Anytime a business entity goes under, there will inevitably be losses that someone has to bear. GIIP was established by the Legislature to ensure that, at least to the extent of $100,000, the insureds of *661insolvent insurers would not be the ones to bear the loss. See United Budget Co. v. GIIP, 253 Ga. 435, 437 (321 SE2d 333) (1984). Instead, GIIP would step in to defend the insured and pay claims up to $100,000. OCGA § 33-36-3 (2) (D, E). Because GIIP resources are limited, however, the Legislature determined that parties with assets of over $3 million should not be able to make claims against the fund, because they are in a position to better bear the inevitable loss themselves. See GIIP v. Elbert County, 258 Ga. 317 (2) (368 SE2d 500) (1988). If GUP’s position is accepted and recovery is denied in this case, SEACO, the insured, will have to bear the loss. Thus, we agree with the trial court that the claim in question is an obligation owed to SEACO rather than GPA, and it is therefore SEACO’s net worth that is relevant for purposes of OCGA § 33-36-3 (2) (F) under these circumstances.

2. GIIP further contends that SEACO “waived” its right to any recovery from GIIP because it could and should have asserted OCGA § 33-36-3 (2) (F) in its own defense against GPA, thereby reducing GPA’s recovery against it by $100,000. Cf. Peeples Indus. v. Parker Hannifin Corp., 189 Ga. App. 857, 858 (377 SE2d 691) (1989) (describing such a defense without approving or disapproving it). The existence of such a defense on the part of the insured where the third party could not claim against GIIP directly would make sense, as it would further the Act’s purpose of protecting insureds of insolvent insurers while simultaneously serving the purpose of OCGA § 33-36-3 (2) (F) by letting $100,000 of the loss fall on a party which the Legislature has determined can bear it, thus preserving the limited resources of GIIP for those who the Legislature has determined most need them. Even if we assume the existence of such a defense, however, we cannot agree that SEACO’s failure to rely on it waived its right to recover from GIIP in this case, for it is undisputed that GIIP provided SEACO’s defense to the third-party claim for a year and a half (during which time it filed an answer, a motion to dismiss and a pre-trial order) and did not itself assert this defense.1

Judgment affirmed.

Birdsong, P. J., and Andrews, J., concur. *662Decided January 13, 1994. Chambers, Mabry, McClelland & Brooks, Wilbur C. Brooks, Stuart Theodore, for appellant. Adams & Ellis, George L. Lewis, for appellee.

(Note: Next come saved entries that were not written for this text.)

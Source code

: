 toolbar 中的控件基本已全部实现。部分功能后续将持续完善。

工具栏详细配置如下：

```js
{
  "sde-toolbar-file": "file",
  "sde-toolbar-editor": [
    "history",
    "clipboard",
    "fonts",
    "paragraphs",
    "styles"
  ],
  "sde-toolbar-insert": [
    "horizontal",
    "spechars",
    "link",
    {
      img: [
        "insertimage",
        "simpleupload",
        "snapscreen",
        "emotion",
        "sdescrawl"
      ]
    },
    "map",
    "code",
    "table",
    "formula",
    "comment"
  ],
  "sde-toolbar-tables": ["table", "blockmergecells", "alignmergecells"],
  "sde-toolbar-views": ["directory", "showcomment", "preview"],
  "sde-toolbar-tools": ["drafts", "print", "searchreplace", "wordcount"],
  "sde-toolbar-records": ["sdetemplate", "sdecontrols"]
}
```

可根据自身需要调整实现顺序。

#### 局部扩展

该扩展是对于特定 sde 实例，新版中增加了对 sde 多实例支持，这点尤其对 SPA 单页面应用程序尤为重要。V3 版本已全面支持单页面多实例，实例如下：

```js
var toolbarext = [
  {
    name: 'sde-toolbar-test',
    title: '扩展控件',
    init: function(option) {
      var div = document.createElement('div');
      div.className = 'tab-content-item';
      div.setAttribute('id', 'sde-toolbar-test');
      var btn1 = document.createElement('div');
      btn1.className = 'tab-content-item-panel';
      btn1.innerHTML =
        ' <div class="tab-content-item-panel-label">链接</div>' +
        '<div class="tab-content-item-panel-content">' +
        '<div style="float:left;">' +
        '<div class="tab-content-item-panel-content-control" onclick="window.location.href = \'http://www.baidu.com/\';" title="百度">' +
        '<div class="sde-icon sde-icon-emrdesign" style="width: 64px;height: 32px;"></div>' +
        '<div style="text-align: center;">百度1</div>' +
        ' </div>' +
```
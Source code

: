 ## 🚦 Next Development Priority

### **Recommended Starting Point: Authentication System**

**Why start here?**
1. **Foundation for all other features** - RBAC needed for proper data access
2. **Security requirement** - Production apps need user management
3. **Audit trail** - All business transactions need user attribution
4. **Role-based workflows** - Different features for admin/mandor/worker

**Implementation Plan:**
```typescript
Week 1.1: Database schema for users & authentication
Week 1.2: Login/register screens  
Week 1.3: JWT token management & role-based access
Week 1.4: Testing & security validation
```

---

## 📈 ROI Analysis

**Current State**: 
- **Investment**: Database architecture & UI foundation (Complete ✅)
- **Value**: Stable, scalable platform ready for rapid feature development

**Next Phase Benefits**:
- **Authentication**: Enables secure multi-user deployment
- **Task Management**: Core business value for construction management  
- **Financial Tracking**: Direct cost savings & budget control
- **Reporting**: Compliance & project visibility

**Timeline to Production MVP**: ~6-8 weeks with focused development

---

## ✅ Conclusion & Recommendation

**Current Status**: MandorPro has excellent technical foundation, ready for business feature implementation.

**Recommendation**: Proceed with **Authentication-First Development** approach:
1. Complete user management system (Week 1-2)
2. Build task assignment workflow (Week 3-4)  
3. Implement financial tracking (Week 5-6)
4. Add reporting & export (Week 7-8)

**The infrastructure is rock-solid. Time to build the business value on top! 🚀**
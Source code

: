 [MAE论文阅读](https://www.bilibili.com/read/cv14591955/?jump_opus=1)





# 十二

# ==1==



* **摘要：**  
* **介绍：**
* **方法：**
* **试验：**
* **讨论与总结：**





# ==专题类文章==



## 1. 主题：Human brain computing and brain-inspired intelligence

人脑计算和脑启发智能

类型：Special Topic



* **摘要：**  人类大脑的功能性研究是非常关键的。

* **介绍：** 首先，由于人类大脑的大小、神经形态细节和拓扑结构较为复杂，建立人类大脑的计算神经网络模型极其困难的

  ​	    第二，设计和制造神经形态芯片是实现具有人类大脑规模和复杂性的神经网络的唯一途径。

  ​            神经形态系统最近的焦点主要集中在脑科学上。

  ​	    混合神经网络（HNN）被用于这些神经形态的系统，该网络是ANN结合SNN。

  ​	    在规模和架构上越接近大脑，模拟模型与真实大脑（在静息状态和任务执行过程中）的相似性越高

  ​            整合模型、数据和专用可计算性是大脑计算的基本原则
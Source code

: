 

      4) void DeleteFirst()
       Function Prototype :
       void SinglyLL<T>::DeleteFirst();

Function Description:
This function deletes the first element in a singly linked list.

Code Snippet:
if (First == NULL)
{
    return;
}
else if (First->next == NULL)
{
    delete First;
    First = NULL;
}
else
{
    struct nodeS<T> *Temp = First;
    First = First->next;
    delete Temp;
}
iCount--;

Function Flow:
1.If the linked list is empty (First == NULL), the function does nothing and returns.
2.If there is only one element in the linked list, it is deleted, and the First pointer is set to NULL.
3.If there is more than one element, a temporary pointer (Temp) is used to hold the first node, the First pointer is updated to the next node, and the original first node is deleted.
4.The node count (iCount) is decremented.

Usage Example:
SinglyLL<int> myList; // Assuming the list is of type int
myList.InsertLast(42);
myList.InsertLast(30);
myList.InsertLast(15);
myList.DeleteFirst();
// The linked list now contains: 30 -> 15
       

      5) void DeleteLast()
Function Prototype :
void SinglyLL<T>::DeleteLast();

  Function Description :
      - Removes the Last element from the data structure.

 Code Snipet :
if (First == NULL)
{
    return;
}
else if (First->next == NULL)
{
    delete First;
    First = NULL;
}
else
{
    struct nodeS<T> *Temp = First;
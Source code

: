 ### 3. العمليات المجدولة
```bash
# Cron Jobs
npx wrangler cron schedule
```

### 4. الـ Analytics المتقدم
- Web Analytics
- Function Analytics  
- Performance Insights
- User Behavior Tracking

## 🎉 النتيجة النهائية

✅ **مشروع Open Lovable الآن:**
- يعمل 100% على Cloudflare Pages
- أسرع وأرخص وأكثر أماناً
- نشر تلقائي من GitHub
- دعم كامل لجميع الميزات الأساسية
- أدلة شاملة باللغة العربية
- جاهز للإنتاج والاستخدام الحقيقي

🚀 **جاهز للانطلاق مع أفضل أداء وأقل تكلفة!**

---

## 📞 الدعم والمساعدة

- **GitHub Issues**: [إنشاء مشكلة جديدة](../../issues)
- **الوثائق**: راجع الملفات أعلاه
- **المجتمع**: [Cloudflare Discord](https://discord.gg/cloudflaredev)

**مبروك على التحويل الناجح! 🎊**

Although Roy Link, GUP’s representative, testified that he “relayed” to SEACO’s counsel GIIP’s position that SEACO should be entitled to a $100,000 credit against any liability to GPA on its part, he did not state when or how. Link never actually spoke with Edwin Robb, SEACO’s counsel, during the period Robb represented SEACO on this claim. Moreover, Edward Brennan, the counsel who previously represented SEACO on behalf of GIIP, stated that, according to his file on the matter, a defense for SEACO based on OCGA § 33-36-3 (2) (F) was not brought up by Link until 1990, after the second and final pre-trial order was filed.